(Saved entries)

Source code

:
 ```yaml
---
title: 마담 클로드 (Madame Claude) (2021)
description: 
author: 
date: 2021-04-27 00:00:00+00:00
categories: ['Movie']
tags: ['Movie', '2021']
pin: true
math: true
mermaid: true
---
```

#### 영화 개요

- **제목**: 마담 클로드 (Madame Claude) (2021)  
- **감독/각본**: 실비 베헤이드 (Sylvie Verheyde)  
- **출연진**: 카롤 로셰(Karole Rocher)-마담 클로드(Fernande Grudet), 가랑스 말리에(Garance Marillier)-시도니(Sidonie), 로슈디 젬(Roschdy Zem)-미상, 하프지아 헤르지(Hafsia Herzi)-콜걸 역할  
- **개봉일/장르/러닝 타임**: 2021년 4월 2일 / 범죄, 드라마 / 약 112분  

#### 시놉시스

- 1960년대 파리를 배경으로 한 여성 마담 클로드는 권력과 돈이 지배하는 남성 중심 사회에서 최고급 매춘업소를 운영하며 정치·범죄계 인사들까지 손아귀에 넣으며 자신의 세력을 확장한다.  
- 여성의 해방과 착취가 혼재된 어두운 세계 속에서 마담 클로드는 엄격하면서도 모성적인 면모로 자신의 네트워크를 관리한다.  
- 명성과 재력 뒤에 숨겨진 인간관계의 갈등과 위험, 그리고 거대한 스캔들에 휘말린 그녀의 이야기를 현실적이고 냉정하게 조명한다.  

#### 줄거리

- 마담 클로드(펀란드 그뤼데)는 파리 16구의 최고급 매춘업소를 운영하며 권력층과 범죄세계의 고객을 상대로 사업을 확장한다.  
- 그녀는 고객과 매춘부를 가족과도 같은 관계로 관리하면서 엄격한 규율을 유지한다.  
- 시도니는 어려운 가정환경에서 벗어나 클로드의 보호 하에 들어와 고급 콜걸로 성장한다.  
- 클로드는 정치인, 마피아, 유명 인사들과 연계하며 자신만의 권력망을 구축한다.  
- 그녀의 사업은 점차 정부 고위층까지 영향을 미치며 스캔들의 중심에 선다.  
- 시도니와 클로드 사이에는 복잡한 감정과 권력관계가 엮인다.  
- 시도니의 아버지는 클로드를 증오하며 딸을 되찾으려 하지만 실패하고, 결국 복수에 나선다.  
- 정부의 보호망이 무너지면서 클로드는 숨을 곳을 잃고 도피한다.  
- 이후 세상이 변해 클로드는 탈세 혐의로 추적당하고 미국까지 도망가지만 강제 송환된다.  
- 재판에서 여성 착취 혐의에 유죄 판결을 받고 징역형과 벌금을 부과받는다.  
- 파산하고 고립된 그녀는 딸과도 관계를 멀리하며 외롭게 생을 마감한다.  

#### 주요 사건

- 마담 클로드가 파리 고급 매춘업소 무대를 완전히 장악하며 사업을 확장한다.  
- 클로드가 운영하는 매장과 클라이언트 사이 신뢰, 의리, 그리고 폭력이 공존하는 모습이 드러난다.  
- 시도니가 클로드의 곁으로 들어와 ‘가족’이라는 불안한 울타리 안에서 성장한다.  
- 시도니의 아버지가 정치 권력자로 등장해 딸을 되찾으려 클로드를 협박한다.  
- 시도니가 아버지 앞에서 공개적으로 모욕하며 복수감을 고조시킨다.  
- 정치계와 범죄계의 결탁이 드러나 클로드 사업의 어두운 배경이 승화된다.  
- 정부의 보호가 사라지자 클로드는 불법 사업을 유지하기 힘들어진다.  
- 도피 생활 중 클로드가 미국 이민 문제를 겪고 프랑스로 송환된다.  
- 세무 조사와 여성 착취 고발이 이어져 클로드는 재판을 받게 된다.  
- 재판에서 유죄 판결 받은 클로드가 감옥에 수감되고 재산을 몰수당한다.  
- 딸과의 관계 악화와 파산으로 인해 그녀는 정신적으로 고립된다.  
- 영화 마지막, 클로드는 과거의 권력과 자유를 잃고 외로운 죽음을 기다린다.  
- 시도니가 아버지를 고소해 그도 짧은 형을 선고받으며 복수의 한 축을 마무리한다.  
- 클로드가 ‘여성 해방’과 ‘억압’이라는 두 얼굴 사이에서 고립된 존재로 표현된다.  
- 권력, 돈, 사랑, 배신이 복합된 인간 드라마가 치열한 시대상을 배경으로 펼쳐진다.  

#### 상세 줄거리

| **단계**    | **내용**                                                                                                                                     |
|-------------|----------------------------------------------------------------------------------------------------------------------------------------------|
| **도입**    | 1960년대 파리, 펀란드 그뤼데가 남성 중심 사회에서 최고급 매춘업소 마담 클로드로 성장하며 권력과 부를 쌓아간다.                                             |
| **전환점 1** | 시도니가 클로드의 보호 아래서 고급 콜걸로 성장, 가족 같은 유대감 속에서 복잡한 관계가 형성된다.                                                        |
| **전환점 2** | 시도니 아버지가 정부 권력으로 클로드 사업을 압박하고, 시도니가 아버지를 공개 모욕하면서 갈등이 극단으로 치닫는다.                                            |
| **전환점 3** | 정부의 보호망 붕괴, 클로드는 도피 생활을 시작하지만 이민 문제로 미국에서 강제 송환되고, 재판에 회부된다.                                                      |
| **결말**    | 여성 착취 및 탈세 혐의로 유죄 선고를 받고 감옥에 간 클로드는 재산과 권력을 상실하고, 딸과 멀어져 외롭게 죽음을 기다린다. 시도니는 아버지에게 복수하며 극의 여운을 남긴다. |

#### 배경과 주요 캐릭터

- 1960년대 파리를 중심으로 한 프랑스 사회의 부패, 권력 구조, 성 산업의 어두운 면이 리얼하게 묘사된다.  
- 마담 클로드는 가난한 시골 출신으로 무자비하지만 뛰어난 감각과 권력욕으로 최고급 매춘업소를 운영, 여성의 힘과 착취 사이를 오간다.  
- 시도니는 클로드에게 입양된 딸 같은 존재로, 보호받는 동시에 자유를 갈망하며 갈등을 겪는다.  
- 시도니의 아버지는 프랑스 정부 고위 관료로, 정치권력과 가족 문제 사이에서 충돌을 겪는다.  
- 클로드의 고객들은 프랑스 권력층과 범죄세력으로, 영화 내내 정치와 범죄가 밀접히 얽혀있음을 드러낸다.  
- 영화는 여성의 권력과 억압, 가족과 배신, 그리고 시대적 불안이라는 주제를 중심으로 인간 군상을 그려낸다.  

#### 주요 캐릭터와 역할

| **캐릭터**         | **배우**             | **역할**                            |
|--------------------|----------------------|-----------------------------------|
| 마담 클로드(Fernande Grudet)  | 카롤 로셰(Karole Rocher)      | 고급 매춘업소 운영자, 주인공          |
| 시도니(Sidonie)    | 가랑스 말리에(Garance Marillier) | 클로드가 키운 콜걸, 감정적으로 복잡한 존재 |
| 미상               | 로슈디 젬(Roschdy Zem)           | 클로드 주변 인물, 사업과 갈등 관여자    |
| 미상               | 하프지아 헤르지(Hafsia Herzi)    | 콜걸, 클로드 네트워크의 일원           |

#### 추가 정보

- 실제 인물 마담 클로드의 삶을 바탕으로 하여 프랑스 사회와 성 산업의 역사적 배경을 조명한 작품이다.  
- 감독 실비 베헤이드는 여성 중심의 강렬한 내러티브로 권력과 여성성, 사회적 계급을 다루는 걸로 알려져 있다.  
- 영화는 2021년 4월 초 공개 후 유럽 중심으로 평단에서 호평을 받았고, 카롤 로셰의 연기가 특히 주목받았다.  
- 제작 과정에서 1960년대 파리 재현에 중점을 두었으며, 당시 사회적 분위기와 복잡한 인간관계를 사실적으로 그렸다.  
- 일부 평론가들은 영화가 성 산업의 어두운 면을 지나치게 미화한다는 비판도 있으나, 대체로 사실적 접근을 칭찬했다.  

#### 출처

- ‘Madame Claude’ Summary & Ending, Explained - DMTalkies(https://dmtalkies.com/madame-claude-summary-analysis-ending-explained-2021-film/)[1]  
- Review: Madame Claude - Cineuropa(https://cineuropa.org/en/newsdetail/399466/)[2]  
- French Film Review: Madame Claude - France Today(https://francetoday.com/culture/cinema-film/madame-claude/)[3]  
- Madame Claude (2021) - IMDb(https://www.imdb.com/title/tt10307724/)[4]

■ **Exercise objective**
Print, please, the lines above from the very first through the one that holds "- **감독/각본**: 실비 베헤이드 (Sylvie Verheyde)", both included, word for word and with nothing else.

■ **Solution to this exercise**
Source code

:
 ```yaml
---
title: 마담 클로드 (Madame Claude) (2021)
description: 
author: 
date: 2021-04-27 00:00:00+00:00
categories: ['Movie']
tags: ['Movie', '2021']
pin: true
math: true
mermaid: true
---
```

#### 영화 개요

- **제목**: 마담 클로드 (Madame Claude) (2021)  
- **감독/각본**: 실비 베헤이드 (Sylvie Verheyde)  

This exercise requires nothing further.